Crucified in Cannes.

Crucified in Cannes.

You see, six months earlier the woman I thought I had partnered with for life came home one day and announced she wanted to separate. The mother of my children had fallen in love with another man and that, apparently, was that. We had been together for eighteen years, and not all of them were good, but to my mind we had made the ultimate commitment to each other – having brought new lives into the world that we were now responsible for together – and I thought it would be us ’til the end.

I was wrong.

And so it was that my life was instantaneously changed from the long slog I was counting on – not always great, perhaps, sometimes a downright struggle, but always enjoyable – to a hellish fight for survival, the downpour threatening to drown me at any moment. This wasn’t the cold, quiet rain lamenting a summer coming to its end, it was torrential torture, a vivid, livid, thrashing cat o’ nine tails trying to wear me down to the bone by sheer force, and I raged against it, hating it for doing this to me, for ruining everything I had envisioned. It was by far the most horrific thing ever to happen to me, a sense of falling only to realise that the floor underneath my feet was gone, and I wouldn’t wish it on anyone.
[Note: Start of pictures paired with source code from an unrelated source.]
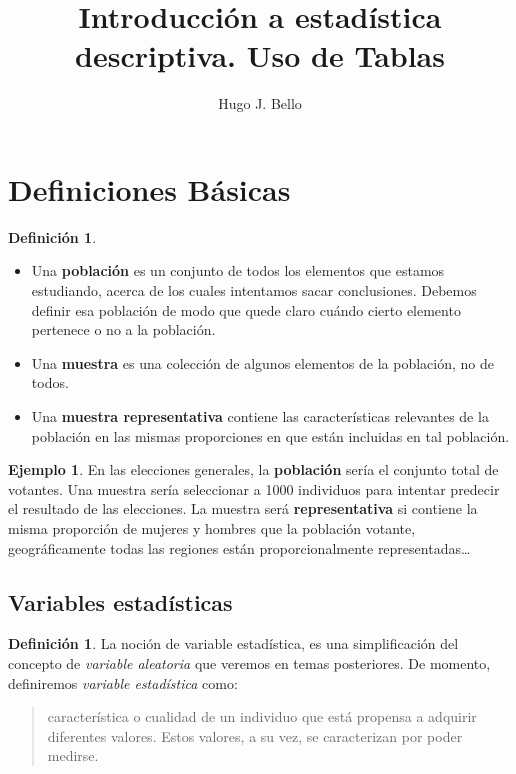 \documentclass[]{article}
\title{Introducción a estadística descriptiva. Uso de Tablas}
\author{Hugo J. Bello}
\date{}
\theoremstyle{plain}
\theoremstyle{definition}
\newtheorem{definition}[theorem]{Definición}
\newtheorem{example}[theorem]{Ejemplo}
\theoremstyle{definition} %
\begin{document}
\section{Definiciones Básicas}

\begin{definition}
  
\begin{itemize}
\item
  Una \textbf{población} es un conjunto de todos los elementos que
  estamos estudiando, acerca de los cuales intentamos sacar
  conclusiones. Debemos definir esa población de modo que quede claro
  cuándo cierto elemento pertenece o no a la población.
\item
  Una \textbf{muestra} es una colección de algunos elementos de la
  población, no de todos.
\item
  Una \textbf{muestra representativa} contiene las características
  relevantes de la población en las mismas proporciones en que están
  incluidas en tal población.
\end{itemize}
\end{definition}



\begin{example}
  
En las elecciones generales, la \textbf{población} sería el conjunto
total de votantes. Una muestra sería seleccionar a 1000 individuos para
intentar predecir el resultado de las elecciones. La muestra será
\textbf{representativa} si contiene la misma proporción de mujeres y
hombres que la población votante, geográficamente todas las regiones
están proporcionalmente representadas\ldots{}
\end{example}


\subsection{Variables estadísticas}

\begin{definition}
  La noción de variable estadística, es una simplificación del concepto de
\emph{variable aleatoria} que veremos en temas posteriores. De momento,
definiremos \emph{variable estadística} como:

\begin{quote}
característica o cualidad de un individuo que está propensa a adquirir
diferentes valores. Estos valores, a su vez, se caracterizan por poder
medirse.
\end{quote}

\end{definition}
 
\end{document}
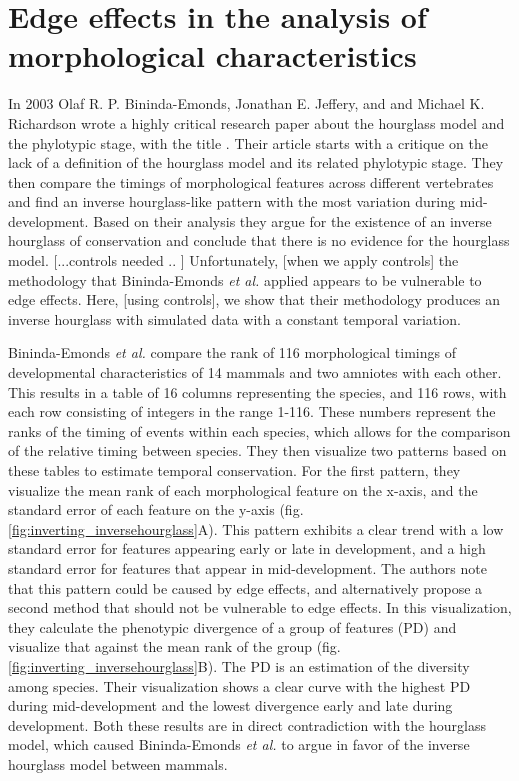 \chapter{Edge effects in the analysis of morphological characteristics}\thumbforchapter
\newpage

In 2003 Olaf R. P. Bininda-Emonds, Jonathan E. Jeffery, and and Michael K. Richardson wrote a highly critical research paper about the hourglass model and the phylotypic stage, with the title \cite{OlafRP2003}. Their article starts with a critique on the lack of a definition of the hourglass model and its related phylotypic stage. They then compare the timings of morphological features across different vertebrates and find an inverse hourglass-like pattern with the most variation during mid-development. Based on their analysis they argue for the existence of an inverse hourglass of conservation and conclude that there is no evidence for the hourglass model. [...controls needed .. ] Unfortunately, [when we apply controls] the methodology that Bininda-Emonds \textit{et al.} applied appears to be vulnerable to edge effects. Here, [using controls], we show that their methodology produces an inverse hourglass with simulated data with a constant temporal variation.

Bininda-Emonds \textit{et al.} compare the rank of 116 morphological timings of developmental characteristics of 14 mammals and two amniotes with each other. This results in a table of 16 columns representing the species, and 116 rows, with each row consisting of integers in the range 1-116. These numbers represent the ranks of the timing of events within each species, which allows for the comparison of the relative timing between species. They then visualize two patterns based on these tables to estimate temporal conservation. For the first pattern, they visualize the mean rank of each morphological feature on the x-axis, and the standard error of each feature on the y-axis (fig. \ref{fig:inverting_inversehourglass}A). This pattern exhibits a clear trend with a low standard error for features appearing early or late in development, and a high standard error for features that appear in mid-development. The authors note that this pattern could be caused by edge effects, and alternatively propose a second method that should not be vulnerable to edge effects. In this visualization, they calculate the phenotypic divergence of a group of features (PD) and visualize that against the mean rank of the group (fig. \ref{fig:inverting_inversehourglass}B). The PD is an estimation of the diversity among species. Their visualization shows a clear curve with the highest PD during mid-development and the lowest divergence early and late during development. Both these results are in direct contradiction with the hourglass model, which caused Bininda-Emonds \textit{et al.} to argue in favor of the inverse hourglass model between mammals.

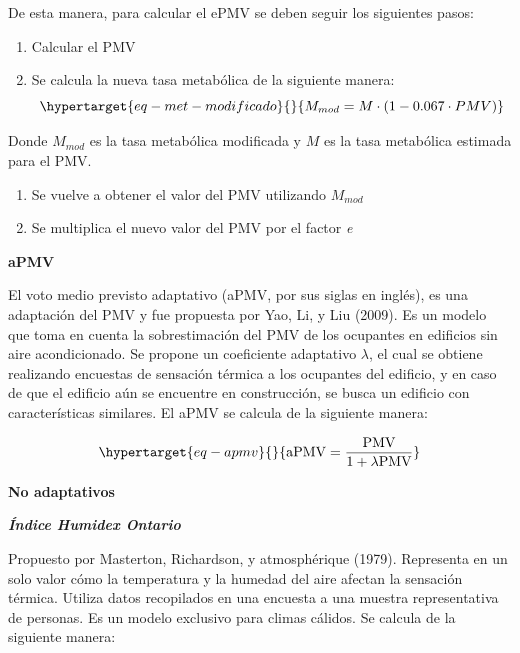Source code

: \documentclass[
  12pt,
  letterpaper,
  DIV=11,
  numbers=noendperiod]{scrreport}
\providecommand{\tightlist}{%
  \setlength{\itemsep}{0pt}\setlength{\parskip}{0pt}}\usepackage{longtable,booktabs,array}
\begin{document}
De esta manera, para calcular el ePMV se deben seguir los siguientes
pasos:

\begin{enumerate}
\def\labelenumi{\arabic{enumi}.}
\tightlist
\item
  Calcular el PMV
\item
  Se calcula la nueva tasa metabólica de la siguiente manera:
  \begin{equation}\protect\hypertarget{eq-met-modificado}{}{
   M_{mod} = M \cdot (1 -0.067 \cdot PMV)
   }\label{eq-met-modificado}\end{equation}
\end{enumerate}

Donde \(M_{mod}\) es la tasa metabólica modificada y \(M\) es la tasa
metabólica estimada para el PMV.

\begin{enumerate}
\def\labelenumi{\arabic{enumi}.}
\setcounter{enumi}{2}
\tightlist
\item
  Se vuelve a obtener el valor del PMV utilizando \(M_{mod}\)
\item
  Se multiplica el nuevo valor del PMV por el factor \emph{e}
\end{enumerate}

\textbf{aPMV}

El voto medio previsto adaptativo (aPMV, por sus siglas en inglés), es
una adaptación del PMV y fue propuesta por Yao, Li, y Liu (2009). Es un
modelo que toma en cuenta la sobrestimación del PMV de los ocupantes en
edificios sin aire acondicionado. Se propone un coeficiente adaptativo
\(\lambda\), el cual se obtiene realizando encuestas de sensación
térmica a los ocupantes del edificio, y en caso de que el edificio aún
se encuentre en construcción, se busca un edificio con características
similares. El aPMV se calcula de la siguiente manera:

\begin{equation}\protect\hypertarget{eq-apmv}{}{ 
\text{aPMV} = \frac{\text{PMV}}{1 + \lambda \text{PMV}} 
}\label{eq-apmv}\end{equation}

\textbf{No adaptativos}

\textbf{\emph{Índice Humidex Ontario}}

Propuesto por Masterton, Richardson, y atmosphérique (1979). Representa
en un solo valor cómo la temperatura y la humedad del aire afectan la
sensación térmica. Utiliza datos recopilados en una encuesta a una
muestra representativa de personas. Es un modelo exclusivo para climas
cálidos. Se calcula de la siguiente manera:
\end{document}

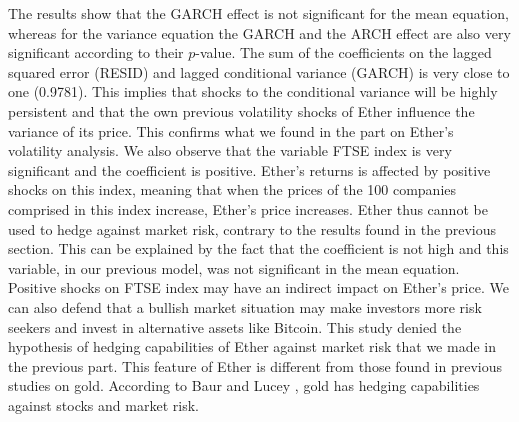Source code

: \documentclass[11pt]{report}
\begin{document}
The results show that the GARCH effect is not significant for the mean equation, whereas for the variance equation the GARCH and the ARCH effect are also very significant according to their $p$-value. The sum of the coefficients on the lagged squared error (RESID) and lagged conditional variance (GARCH) is very close to one (0.9781). This implies that shocks to the conditional variance will be highly persistent and that the own previous volatility shocks of Ether influence the variance of its price. This confirms what we found in the part on Ether’s volatility analysis. \newline
We also observe that the variable FTSE index is very significant and the coefficient is positive. Ether’s returns is affected by positive shocks on this index, meaning that when the prices of the 100 companies comprised in this index increase, Ether’s price increases. Ether thus cannot be used to hedge against market risk, contrary to the results found in the previous section. This can be explained by the fact that the coefficient is not high and this variable, in our previous model, was not significant in the mean equation. Positive shocks on FTSE index may have an indirect impact on Ether’s price. We can also defend that a bullish market situation may make investors more risk seekers and invest in alternative assets like Bitcoin. \newline
This study denied the hypothesis of hedging capabilities of Ether against market risk that we made in the previous part. This feature of Ether is different from those found in previous studies on gold. According to Baur and Lucey \cite{BAUR}, gold has hedging capabilities against stocks and market risk.  


  	\clearpage
\end{document}
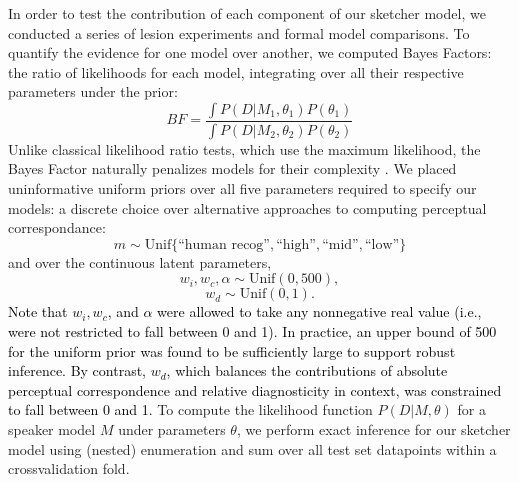 \documentclass{svjour3}
\newcommand{\revised}[1]{\textcolor{Black}{#1}}
\begin{document}
In order to test the contribution of each component of our sketcher model, we conducted a series of lesion experiments and formal model comparisons.
To quantify the evidence for one model over another, we computed Bayes Factors:
the ratio of likelihoods for each model, integrating over all their respective parameters under the prior:
$$BF = \frac{\int P(D | M_1, \theta_1)P(\theta_1)}{\int P(D | M_2, \theta_2)P(\theta_2)}$$
Unlike classical likelihood ratio tests, which use the maximum likelihood, the Bayes Factor naturally penalizes models for their complexity \citep*{wagenmakers2018bayesian,jefferys1992ockham}.
We placed uninformative uniform priors over all five parameters required to specify our models: a discrete choice over alternative approaches to computing perceptual correspondance: 
$$m \sim \textrm{Unif}\{\textrm{``human recog''}, \textrm{``high''}, \textrm{``mid''}, \textrm{``low''}\}$$
and over the continuous latent parameters, 
$$w_i, w_c, \alpha \sim \textrm{Unif}(0, 500),$$ 
$$w_d \sim  \textrm{Unif}(0, 1).$$
\revised{Note that $w_i, w_c$, and $\alpha$ were allowed to take any nonnegative real value (i.e., were not restricted to fall between 0 and 1). In practice, an upper bound of 500 for the uniform prior was found to be sufficiently large to support robust inference. By contrast, $w_d$, which balances the contributions of absolute perceptual correspondence and relative diagnosticity in context, was constrained to fall between 0 and 1.} To compute the likelihood function $P(D | M, \theta)$ for a speaker model $M$ under parameters $\theta$, we perform exact inference for our sketcher model using (nested) enumeration and sum over all test set datapoints within a crossvalidation fold. 

\end{document}
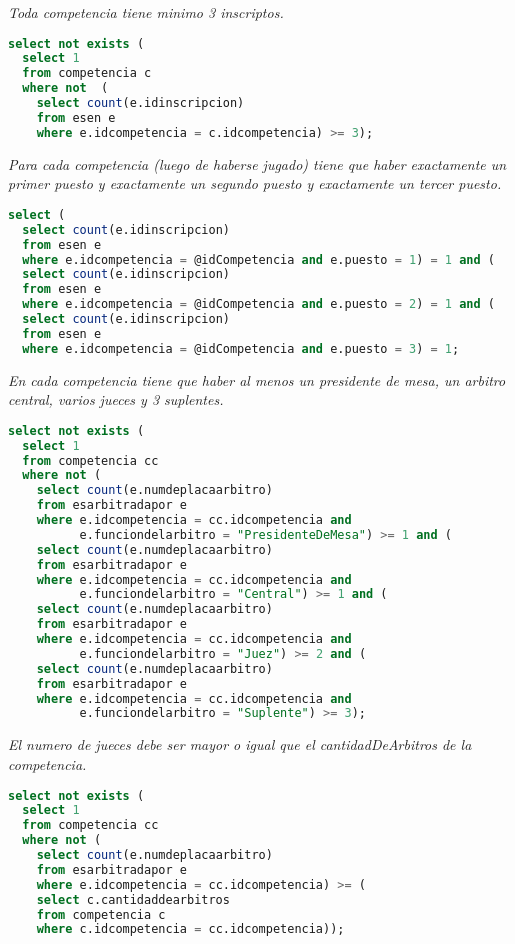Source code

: \emph{Toda competencia tiene minimo 3 inscriptos.}

\begin{lstlisting}[language=SQL]
select not exists (
  select 1
  from competencia c
  where not  (
    select count(e.idinscripcion)
    from esen e
    where e.idcompetencia = c.idcompetencia) >= 3);
\end{lstlisting}

\emph{Para cada competencia (luego de haberse jugado) tiene que haber exactamente un primer puesto y exactamente un segundo puesto y exactamente un tercer puesto.}

\begin{lstlisting}[language=SQL]
select (
  select count(e.idinscripcion)
  from esen e
  where e.idcompetencia = @idCompetencia and e.puesto = 1) = 1 and (
  select count(e.idinscripcion)
  from esen e
  where e.idcompetencia = @idCompetencia and e.puesto = 2) = 1 and (
  select count(e.idinscripcion)
  from esen e
  where e.idcompetencia = @idCompetencia and e.puesto = 3) = 1;
\end{lstlisting}

\emph{En cada competencia tiene que haber al menos un presidente de mesa, un arbitro central, varios jueces y 3 suplentes.}

\begin{lstlisting}[language=SQL]
select not exists (
  select 1
  from competencia cc
  where not (
    select count(e.numdeplacaarbitro)
    from esarbitradapor e
    where e.idcompetencia = cc.idcompetencia and
          e.funciondelarbitro = "PresidenteDeMesa") >= 1 and (
    select count(e.numdeplacaarbitro)
    from esarbitradapor e
    where e.idcompetencia = cc.idcompetencia and
          e.funciondelarbitro = "Central") >= 1 and (
    select count(e.numdeplacaarbitro)
    from esarbitradapor e
    where e.idcompetencia = cc.idcompetencia and
          e.funciondelarbitro = "Juez") >= 2 and (
    select count(e.numdeplacaarbitro)
    from esarbitradapor e
    where e.idcompetencia = cc.idcompetencia and
          e.funciondelarbitro = "Suplente") >= 3);
\end{lstlisting}

\emph{El numero de jueces debe ser mayor o igual que el cantidadDeArbitros de la competencia.}

\begin{lstlisting}[language=SQL]
select not exists (
  select 1
  from competencia cc
  where not (
    select count(e.numdeplacaarbitro)
    from esarbitradapor e
    where e.idcompetencia = cc.idcompetencia) >= (
    select c.cantidaddearbitros
    from competencia c
    where c.idcompetencia = cc.idcompetencia));
\end{lstlisting}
And yet here I am today, back in Antibes. I’ve gone down here on a whim. I briefly considered enrolling in this year’s edition of the marathon (under way even as I write these words), but I’ve realised you cannot rerun a race. What’s past is past. Instead I enjoy a weekend sampling of what the Riviera has to offer: hiking the sentier littoral, eating astonishingly good sea food at the fishmonger’s, getting lost in Old Antibes’s labyrinthine alleys, going to piano bars, drinking absinthe in vaulted cellars and flirting with yachties – the always young and beautiful crews of the billionaires’ boats that are moored in the harbour.

"So this is absinthe? I don't feel a frglgnphprrrt..."

“So this is absinthe? I don’t feel a frglgnphprrrt…”

It’s sunny and warm, the Alps clearly visible in the background, the sky and sea competing for bluest hue, and I thoroughly enjoy my time here. Is it still an allegory of my life? I’d like to think so.

It’s been an interesting year. I’ve launched this web site, gone on well over a dozen trips abroad, and I’ve met and befriended some wonderful people.

I’ve tried surfing and kiteboarding for the first time, I’ve gone rock climbing and diving again for the first time in ages, I’ve run an ultra; at 44 I am probably in better shape than ever before.

So far, so good – at hiding the fact that half the time I cannot be with my children, the two people that mean more to me than life itself. I sit in my house, staring at nothing, doing nothing, waiting for Sunday evening to finally arrive so that I can welcome them through the door and have a sense of purpose once more.

There is nothing I can do to change that. All I can do is run the race as best I can, accept the freak storms of life and hope for sun again further down the path. So as the runners go by the marina, sweating in the heat, I applaud them without envy. All races are different, but all must come to an end.

There’ll be other races.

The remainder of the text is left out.